* WORK REQUEST *
Within the data below, copy each line where the string "major" is found.
________
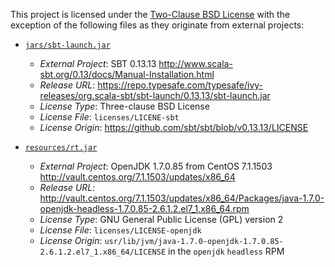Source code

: This project is licensed under the [Two-Clause BSD License](LICENSE.md) with
the exception of the following files as they originate from external projects:

- [`jars/sbt-launch.jar`](../jars/sbt-launch.jar)
  - _External Project_: SBT 0.13.13 <http://www.scala-sbt.org/0.13/docs/Manual-Installation.html>
  - _Release URL_: <https://repo.typesafe.com/typesafe/ivy-releases/org.scala-sbt/sbt-launch/0.13.13/sbt-launch.jar>
  - _License Type_: Three-clause BSD License
  - _License File_: `licenses/LICENE-sbt`
  - _License Origin_: <https://github.com/sbt/sbt/blob/v0.13.13/LICENSE>

- [`resources/rt.jar`](../resources/rt.jar)
  - _External Project_: OpenJDK 1.7.0.85 from CentOS 7.1.1503 <http://vault.centos.org/7.1.1503/updates/x86_64>
  - _Release URL_: <http://vault.centos.org/7.1.1503/updates/x86_64/Packages/java-1.7.0-openjdk-headless-1.7.0.85-2.6.1.2.el7_1.x86_64.rpm>
  - _License Type_: GNU General Public License (GPL) version 2
  - _License File_: `licenses/LICENSE-openjdk`
  - _License Origin_: `usr/lib/jvm/java-1.7.0-openjdk-1.7.0.85-2.6.1.2.el7_1.x86_64/LICENSE` in the `openjdk` `headless` RPM
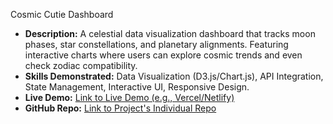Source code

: Cosmic Cutie Dashboard
* **Description:** A celestial data visualization dashboard that tracks moon phases, star constellations, and planetary alignments. Featuring interactive charts where users can explore cosmic trends and even check zodiac compatibility.
* **Skills Demonstrated:** Data Visualization (D3.js/Chart.js), API Integration, State Management, Interactive UI, Responsive Design.
* **Live Demo:** [Link to Live Demo (e.g., Vercel/Netlify)](https://cosmic-cutie-dashboard.vercel.app)
* **GitHub Repo:** [Link to Project's Individual Repo](https://github.com/your-username/cosmic-cutie-dashboard)
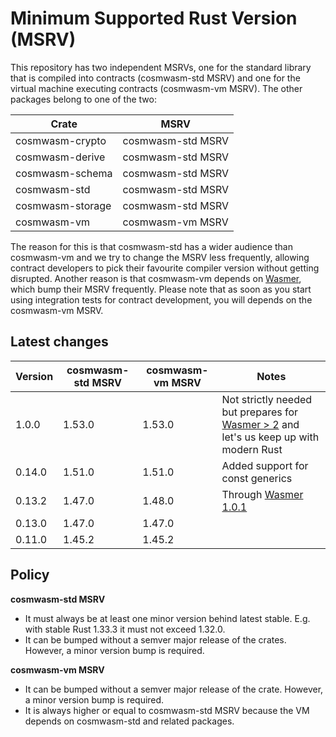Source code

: # Minimum Supported Rust Version (MSRV)

This repository has two independent MSRVs, one for the standard library that is
compiled into contracts (cosmwasm-std MSRV) and one for the virtual machine
executing contracts (cosmwasm-vm MSRV). The other packages belong to one of the
two:

| Crate            | MSRV              |
| ---------------- | ----------------- |
| cosmwasm-crypto  | cosmwasm-std MSRV |
| cosmwasm-derive  | cosmwasm-std MSRV |
| cosmwasm-schema  | cosmwasm-std MSRV |
| cosmwasm-std     | cosmwasm-std MSRV |
| cosmwasm-storage | cosmwasm-std MSRV |
| cosmwasm-vm      | cosmwasm-vm MSRV  |

The reason for this is that cosmwasm-std has a wider audience than cosmwasm-vm
and we try to change the MSRV less frequently, allowing contract developers to
pick their favourite compiler version without getting disrupted. Another reason
is that cosmwasm-vm depends on [Wasmer], which bump their MSRV frequently.
Please note that as soon as you start using integration tests for contract
development, you will depends on the cosmwasm-vm MSRV.

[wasmer]: https://github.com/wasmerio/wasmer

## Latest changes

| Version | cosmwasm-std MSRV | cosmwasm-vm MSRV | Notes                                                                                   |
| ------- | ----------------- | ---------------- | --------------------------------------------------------------------------------------- |
| 1.0.0   | 1.53.0            | 1.53.0           | Not strictly needed but prepares for [Wasmer > 2] and let's us keep up with modern Rust |
| 0.14.0  | 1.51.0            | 1.51.0           | Added support for const generics                                                        |
| 0.13.2  | 1.47.0            | 1.48.0           | Through [Wasmer 1.0.1]                                                                  |
| 0.13.0  | 1.47.0            | 1.47.0           |                                                                                         |
| 0.11.0  | 1.45.2            | 1.45.2           |                                                                                         |

[wasmer 1.0.1]:
  https://github.com/wasmerio/wasmer/blob/master/CHANGELOG.md#101---2021-01-12
[wasmer > 2]:
  https://github.com/wasmerio/wasmer/commit/005d1295297acaaa7fdf713e76a36d08264d8c49

## Policy

**cosmwasm-std MSRV**

- It must always be at least one minor version behind latest stable. E.g. with
  stable Rust 1.33.3 it must not exceed 1.32.0.
- It can be bumped without a semver major release of the crates. However, a
  minor version bump is required.

**cosmwasm-vm MSRV**

- It can be bumped without a semver major release of the crate. However, a minor
  version bump is required.
- It is always higher or equal to cosmwasm-std MSRV because the VM depends on
  cosmwasm-std and related packages.

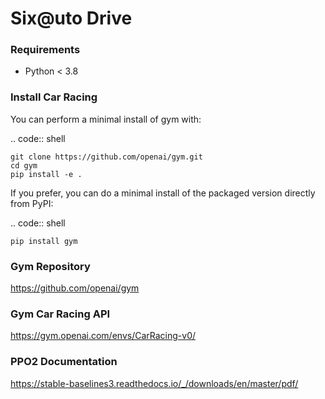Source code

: # Six@uto Drive

### Requirements

- Python < 3.8

### Install Car Racing

You can perform a minimal install of gym with:

.. code:: shell

    git clone https://github.com/openai/gym.git
    cd gym
    pip install -e .

If you prefer, you can do a minimal install of the packaged version directly from PyPI:

.. code:: shell

    pip install gym

### Gym Repository

https://github.com/openai/gym

### Gym Car Racing API

https://gym.openai.com/envs/CarRacing-v0/

### PPO2 Documentation

https://stable-baselines3.readthedocs.io/_/downloads/en/master/pdf/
________
* ANSWER BOX *
- It can be bumped without a semver major release of the crates. However, a
- It can be bumped without a semver major release of the crate. However, a minor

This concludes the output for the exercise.